The Honey Deuce Economy
At the US Open, amidst the roar of the crowd, a positive economic story is being told. It’s in the sale of the “Honey Deuce,” the tournament’s signature cocktail, priced at a notable $23. The drink’s immense popularity, with over 556,000 sold in 2024 for a revenue of nearly $13 million, speaks to a powerful segment of the consumer economy. This year’s continued strong demand from the tennis fans in attendance provides a clear picture of high-end discretionary spending. Yet this tale of luxury spending, and similar examples of consumer strength among those with high spending power, provide clues to the complex challenges facing the Federal Reserve. As it considers its next move, the central bank must navigate a landscape of diverging economic realities.
While many tennis fans cheerfully purchase premium cocktails, a far more cautious sentiment has been brewing elsewhere. The University of Michigan’s latest consumer confidence survey offers a starkly pessimistic perspective. In August, the index dropped by about 6% to a three-month low, a decline visible across age and income groups. This dip is primarily fueled by growing anxiety about the labor market. Roughly 60% of consumers now expect unemployment to rise in the coming year. Such a clear divergence between the free-spending luxury consumer and the anxious household means the Fed must balance on a policy tightrope.
There are increasingly clear signs that many consumers are pulling back. New import tariffs weigh on the confidence of American households, with most consumers anticipating they will lead to higher prices. Many are already citing tariffs as a reason to postpone large purchases, especially cars.
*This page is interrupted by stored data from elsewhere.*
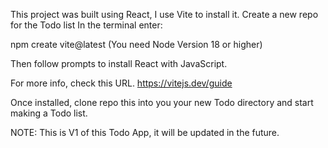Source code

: This project was built using React, I use Vite to install it.
Create a new repo for the Todo list
In the terminal enter:

npm create vite@latest
(You need Node Version 18 or higher) 

Then follow prompts to install React with JavaScript.

For more info, check this URL.
https://vitejs.dev/guide

Once installed, clone repo this into you your new Todo directory and start making a Todo list.

NOTE: This is V1 of this Todo App, it will be updated in the future.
With only 24% of consumers stating they will continue spending as usual, many are actively reshaping spending decisions, especially by reconsidering non-essential purchases.
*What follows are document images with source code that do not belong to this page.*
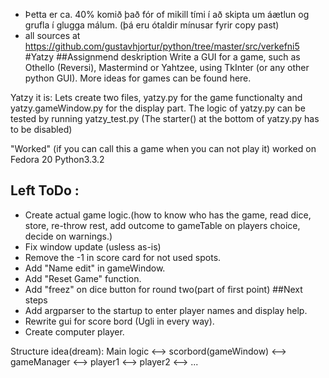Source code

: - Þetta er ca. 40% komið það fór of mikill tími í að skipta um áætlun og grufla í glugga málum. (þá eru ótaldir mínusar fyrir copy past)
- all sources at https://github.com/gustavhjortur/python/tree/master/src/verkefni5
#Yatzy
##Assignmend deskription
Write a GUI for a game, such as Othello (Reversi), Mastermind or Yahtzee, using TkInter (or any other python GUI). More ideas for games can be found here.

Yatzy it is:
Lets create two files, yatzy.py for the game functionalty and yatzy.gameWindow.py for the display part. 
The logic of yatzy.py can be tested by running yatzy_test.py (The starter() at the bottom of yatzy.py has to be disabled)

"Worked" (if you can call this a game when you can not play it) worked on Fedora 20 Python3.3.2

## Left ToDo :
- Create actual game logic.(how to know who has the game, read dice, store, re-throw rest, add outcome to gameTable on players choice, decide on warnings.)
- Fix window update (usless as-is)
- Remove the -1 in score card for not used spots.
- Add "Name edit" in gameWindow.
- Add "Reset Game" function.
- Add "freez" on dice button for round two(part of first point)
##Next steps
- Add argparser to the startup to enter player names and display help.
- Rewrite gui for score bord (Ugli in every way).
- Create computer player.

Structure idea(dream):
Main logic <--> scorbord(gameWindow) <--> gameManager <--> player1
                                                      <--> player2
                                                      <--> ...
Away from cocktails on Instagram, recent economic data tells a story of moderation. Dining at restaurants, a barometer of discretionary spending, has been largely flat over the summer months. Preliminary data from the U.S. Census Bureau even showed a slight decline in restaurant sales volume for July. The leisure and hospitality sectors are showing signs of a slowdown. Las Vegas, for example, has seen a significant cooling, as reported by the Las Vegas Convention and Visitors Authority. In July, visitor volume to the city fell by a sharp 12% compared to the previous year. This was accompanied by a 7.6 percentage point drop in hotel occupancy. A growing number of Americans seem to be curtailing discretionary travel.
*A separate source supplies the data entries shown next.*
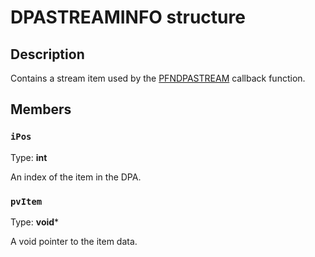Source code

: # DPASTREAMINFO structure

## Description

Contains a stream item used by the [PFNDPASTREAM](https://learn.microsoft.com/windows/desktop/api/dpa_dsa/nc-dpa_dsa-pfndpastream) callback function.

## Members

### `iPos`

Type: **int**

An index of the item in the DPA.

### `pvItem`

Type: **void***

A void pointer to the item data.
This brings us back to the Honey Deuce. Its sustained success is a powerful symbol of resilience within one sphere of the economy. However, this is in sharp contrast to the broader data showing a consumer base growing more cautious and concerned. For the Federal Reserve, this bifurcated reality presents a major challenge. The path forward requires a policy delicate enough to address inflationary pressures without undermining a labor market showing signs of strain. Navigating this divide, where a $23 cocktail represents both conspicuous confidence and a widening economic disparity, is the crucial task ahead.